REUTLINGEN. In der Evangelischen Gesamtkirchengemeinde Reutlingen wurden in den Gottesdiensten an Heiligabend und am ersten Weihnachtsfeiertag weniger Spenden als 2017 zugunsten der Aktion »Brot für die Welt« gesammelt. Die bundesweite Aktion unterstützt in mehr als 90 Ländern Projekte zur Überwindung von Hunger, Armut und Ungerechtigkeit. Rund 2 1500 Euro wurden in Reutlingen in die Opferbüchsen eingeworfen, das sind 2 000 Euro weniger als im vergangenen Jahr. Allerdings gab es bis dahin seit 2010 jährlich eine Steigerung der Spendenbeträge.

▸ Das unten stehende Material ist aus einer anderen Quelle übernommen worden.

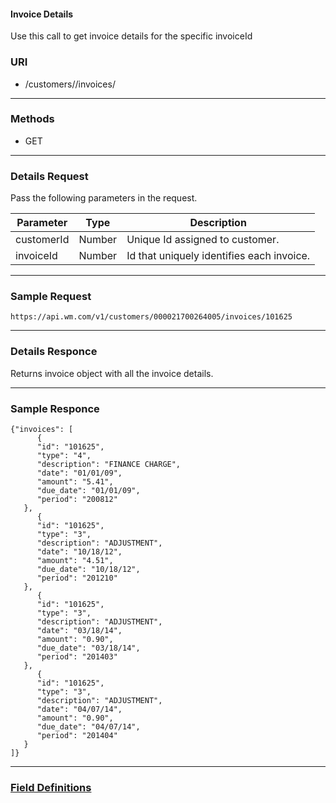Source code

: <link href="markdown.css" rel="stylesheet"></link>

<h4> Invoice Details </h4>

Use this call to get invoice details for the specific invoiceId

### **URI**

- /customers/<customerId>/invoices/<invoiceId>

---

### **Methods**
- GET

---

### **Details Request**
Pass the following parameters in the request.

| Parameter    |Type | Description                              |
| -------------	|----------------|-----------------------------------------------------------------|
| customerId           | Number    | Unique Id assigned to customer.   |
| invoiceId           | Number    | Id that uniquely identifies each invoice. |

---

### **Sample Request**
```
https://api.wm.com/v1/customers/000021700264005/invoices/101625

```

---

### **Details  Responce**
Returns invoice object with all the invoice details.

---

### **Sample Responce**

```
{"invoices": [
      {
      "id": "101625",
      "type": "4",
      "description": "FINANCE CHARGE",
      "date": "01/01/09",
      "amount": "5.41",
      "due_date": "01/01/09",
      "period": "200812"
   },
      {
      "id": "101625",
      "type": "3",
      "description": "ADJUSTMENT",
      "date": "10/18/12",
      "amount": "4.51",
      "due_date": "10/18/12",
      "period": "201210"
   },
      {
      "id": "101625",
      "type": "3",
      "description": "ADJUSTMENT",
      "date": "03/18/14",
      "amount": "0.90",
      "due_date": "03/18/14",
      "period": "201403"
   },
      {
      "id": "101625",
      "type": "3",
      "description": "ADJUSTMENT",
      "date": "04/07/14",
      "amount": "0.90",
      "due_date": "04/07/14",
      "period": "201404"
   }
]}
```

---

### [**Field Definitions**](Disposal_Tickets_summary_api_Field_Definitions.html)
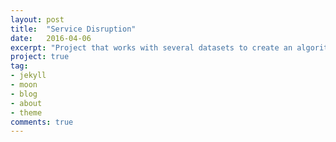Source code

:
 ```yaml
---
layout: post
title:  "Service Disruption"
date:   2016-04-06
excerpt: "Project that works with several datasets to create an algorithm to predict the probability and severity of cell tower outages"
project: true
tag:
- jekyll
- moon
- blog
- about
- theme
comments: true
---
```

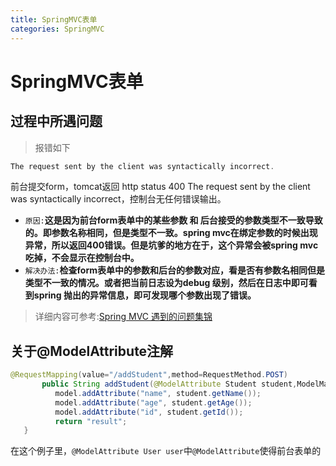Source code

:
 ```yaml
---
title: SpringMVC表单
categories: SpringMVC
---
```


# SpringMVC表单
## 过程中所遇问题
> 报错如下

``` java
The request sent by the client was syntactically incorrect.
```
前台提交form，tomcat返回 http status 400   The request sent by the client was syntactically incorrect，控制台无任何错误输出。

- `原因:`**这是因为前台form表单中的某些参数 和 后台接受的参数类型不一致导致的。即参数名称相同，但是类型不一致。spring mvc在绑定参数的时候出现异常，所以返回400错误。但是坑爹的地方在于，这个异常会被spring mvc吃掉，不会显示在控制台中。**
- `解决办法:`**检查form表单中的参数和后台的参数对应，看是否有参数名相同但是类型不一致的情况。或者把当前日志设为debug 级别，然后在日志中即可看到spring 抛出的异常信息，即可发现哪个参数出现了错误。**
> 详细内容可参考:[Spring MVC 遇到的问题集锦](https://my.oschina.net/building/blog/137824)

## 关于@ModelAttribute注解
``` java
@RequestMapping(value="/addStudent",method=RequestMethod.POST)
	   public String addStudent(@ModelAttribute Student student,ModelMap model) {
	      model.addAttribute("name", student.getName());
	      model.addAttribute("age", student.getAge());
	      model.addAttribute("id", student.getId());      
	      return "result";
   }
```
在这个例子里，`@ModelAttribute User user`中`@ModelAttribute`使得前台表单的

Spitzenreiter in absoluten Zahlen ist die Neue Marienkirchengemeinde, wo in fünf Gottesdiensten 10 167 Euro in die Opferkästen gelegt wurden. Das sind 16 Prozent weniger als im Vorjahr und entspricht in etwa dem Betrag von 2015. 

In der Kreuzkirche wurden 3 832 Euro gesammelt, sechs Prozent mehr als 2017. Die gleiche Steigerungsrate verzeichnet die Kirchengemeinde Reutlingen-West-Betzingen, zu der die Christuskirche und die Betzinger Mauritiuskirche gehören. Aus den Gottesdiensten in beiden Kirchen kann die Gemeinde 3 502 Euro an »Brot für die Welt« weitergeben. In der Jubilatekirche Orschel-Hagen legten die Gottesdienstbesucher an Heiligabend und dem ersten Feiertag 899 Euro in die Opferbüchsen, ein Viertel weniger als 2017. In der Auferstehungskirche blieben die Spenden knapp unter dem Vorjahresniveau, 1 666 Euro lagen dort in den Opferkästen. In der kleinsten Gemeinde der Gesamtkirchengemeinde, der Katharinengemeinde, kamen 717 Euro zusammen, auch dort ein Viertel weniger als in den Jahren zuvor. Im Gemeindezentrum Hohbuch wurden 728 Euro in bar gespendet. Dort ging das weihnachtliche Spendenaufkommen gegenüber den Vorjahren um ein Fünftel zurück.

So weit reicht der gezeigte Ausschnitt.